Induction of Durable Antitumor Response by a Novel Oncolytic Herpesvirus Expressing Multiple Immunomodulatory Transgenes

Dmitry V Chouljenko  1 Jun Ding  1 I-Fang Lee  1 Yanal M Murad  1 Xuexian Bu  1 Guoyu Liu  1 Zahid Delwar  1 Yi Sun  1 Sheng Yu  1 Ismael Samudio  1 Ronghua Zhao  1 William Wei-Guo Jia  1
Affiliations

Induction of Durable Antitumor Response by a Novel Oncolytic Herpesvirus Expressing Multiple Immunomodulatory Transgenes

Dmitry V Chouljenko et al. Biomedicines. .

Abstract

Oncolytic virotherapy is a promising new tool for cancer treatment, but direct lytic destruction of tumor cells is not sufficient and must be accompanied by strong immune activation to elicit anti-tumor immunity. We report here the creation of a novel replication-competent recombinant oncolytic herpes simplex virus type 1 (VG161) that carries genes coding for IL-12, IL-15, and IL-15 receptor alpha subunit, along with a peptide fusion protein capable of disrupting PD-1/PD-L1 interactions. The VG161 virus replicates efficiently and exhibits robust cytotoxicity in multiple tumor cell lines. Moreover, the encoded cytokines and the PD-L1 blocking peptide work cooperatively to boost immune cell function. In vivo testing in syngeneic CT26 and A20 tumor models reveals superior efficacy when compared to a backbone virus that does not express exogenous genes. Intratumoral injection of VG161 induces abscopal responses in non-injected distal tumors and grants resistance to tumor re-challenge. The robust anti-tumor effect of VG161 is associated with T cell and NK cell tumor infiltration, expression of Th1 associated genes in the injection site, and increased frequency of splenic tumor-specific T cells. VG161 also displayed a superb safety profile in GLP acute and repeated injection toxicity studies performed using cynomolgus monkeys.
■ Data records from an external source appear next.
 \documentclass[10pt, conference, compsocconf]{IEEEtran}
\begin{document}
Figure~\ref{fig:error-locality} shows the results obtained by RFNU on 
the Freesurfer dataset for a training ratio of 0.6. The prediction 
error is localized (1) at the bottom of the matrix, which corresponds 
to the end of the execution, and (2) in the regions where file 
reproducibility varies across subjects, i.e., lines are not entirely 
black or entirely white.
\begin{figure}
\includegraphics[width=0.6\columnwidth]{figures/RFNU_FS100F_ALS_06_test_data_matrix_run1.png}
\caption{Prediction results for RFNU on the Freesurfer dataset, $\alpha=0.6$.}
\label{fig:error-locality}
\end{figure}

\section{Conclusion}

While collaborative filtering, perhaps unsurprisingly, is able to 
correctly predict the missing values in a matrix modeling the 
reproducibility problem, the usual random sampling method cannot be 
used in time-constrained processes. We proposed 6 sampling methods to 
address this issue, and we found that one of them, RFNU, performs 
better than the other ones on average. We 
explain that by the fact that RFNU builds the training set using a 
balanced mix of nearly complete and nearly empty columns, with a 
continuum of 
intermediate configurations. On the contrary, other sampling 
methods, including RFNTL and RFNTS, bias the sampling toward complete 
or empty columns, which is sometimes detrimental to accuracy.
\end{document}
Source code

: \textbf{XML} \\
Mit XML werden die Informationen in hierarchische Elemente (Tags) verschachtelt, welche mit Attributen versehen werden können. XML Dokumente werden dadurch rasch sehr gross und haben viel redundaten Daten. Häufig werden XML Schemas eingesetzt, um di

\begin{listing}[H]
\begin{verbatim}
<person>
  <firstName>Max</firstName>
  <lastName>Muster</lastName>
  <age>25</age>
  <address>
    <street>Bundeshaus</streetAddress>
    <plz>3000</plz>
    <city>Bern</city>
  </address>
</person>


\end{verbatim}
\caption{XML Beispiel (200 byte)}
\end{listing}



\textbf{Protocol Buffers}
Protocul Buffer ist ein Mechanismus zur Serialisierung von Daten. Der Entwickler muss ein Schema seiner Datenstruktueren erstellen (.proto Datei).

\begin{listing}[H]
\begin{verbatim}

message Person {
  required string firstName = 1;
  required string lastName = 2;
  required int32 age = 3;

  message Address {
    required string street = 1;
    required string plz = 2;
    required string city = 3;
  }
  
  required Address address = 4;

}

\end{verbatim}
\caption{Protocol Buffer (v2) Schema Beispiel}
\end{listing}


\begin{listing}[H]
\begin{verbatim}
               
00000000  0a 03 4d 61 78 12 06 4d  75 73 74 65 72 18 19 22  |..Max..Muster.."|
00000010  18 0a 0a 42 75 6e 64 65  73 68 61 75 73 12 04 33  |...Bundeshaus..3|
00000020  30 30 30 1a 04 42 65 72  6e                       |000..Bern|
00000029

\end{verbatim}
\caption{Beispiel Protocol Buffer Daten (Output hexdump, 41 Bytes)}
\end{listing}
Overall, we demonstrate that VG161 can induce robust oncolysis and stimulate a robust anti-tumor immune response without sacrificing safety.

Keywords: VG161; antitumor immunity; cancer vaccine; combinatorial therapy; herpes simplex virus; immune checkpoint blockade; immunotherapy; interleukin-12; interleukin-15; oncolytic virus.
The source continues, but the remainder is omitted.